Sheldon’s proposal for a five-story, 100-unit condominium complex was put on hold again, however, when the market tanked in 2008 during the Great Recession.
Rankling business owners further was a 2009 decision by the city to dissolve the parking district altogether, which business owners saw as retaliation for their lawsuit.
The city’s redevelopment agency eventually purchased the property in 2011 for $2.3 million, and transferred ownership of the property to its Housing Authority in 2012 as part of Governor Jerry Brown’s decision to end the use of redevelopment agencies.
After redevelopment ended, cities were required to, within five years of the date of acquisition of a property, sell the property on the open market or dedicate the land to low-or moderate-income housing.
In 2014, Sheldon proposed a scaled-down version of the project, for 28 three-story townhomes. But it drew the same forceful opposition from downtown business owners and a petition, prompting the City Council to table the project indefinitely.

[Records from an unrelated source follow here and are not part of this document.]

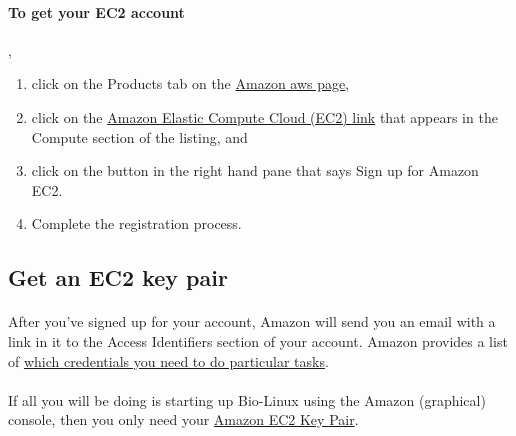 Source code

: \paragraph{To get your EC2 account}, 
\begin{enumerate}
\item click on the Products tab on the \href{http://aws.amazon.com}{Amazon aws page},
\item click on the \href{http://aws.amazon.com/ec2/}{Amazon Elastic Compute Cloud (EC2) link} that appears in the Compute section of the listing, and
\item click on the button in the right hand pane that says Sign up for Amazon EC2.  
\item Complete the registration process.
\end{enumerate}

\subsection{Get an EC2 key pair}

\paragraph{}After you've signed up for your account, Amazon will send you an email with a link in it to the Access Identifiers section of your account. Amazon provides a list of \href{http://docs.amazonwebservices.com/AWSSecurityCredentials/1.0/AboutAWSCredentials.html#EC2Credentials}{which credentials you need to do particular tasks}. 

\paragraph{}If all you will be doing is starting up Bio-Linux using the Amazon (graphical) console, then you only need your \href{http://docs.amazonwebservices.com/AWSSecurityCredentials/1.0/AboutAWSCredentials.html#EC2KeyPairs}{Amazon EC2 Key Pair}.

Sheldon, who says he’s still interested in the property, has maintained throughout that his project would provide over 100 parking spaces for public use, for both guests of the new housing units and people visiting Main Street.
He and city officials also argued in the past that the housing development would help inject new life to the street by adding an influx of customers.
“Quality housing would be a catalyst to help activate Main Street but it must maintain the necessary parking,” said Sheldon in an email. “We would collaborate with the businesses to develop a master parking plan to ensure there is ample parking for their customers and allow for new development.”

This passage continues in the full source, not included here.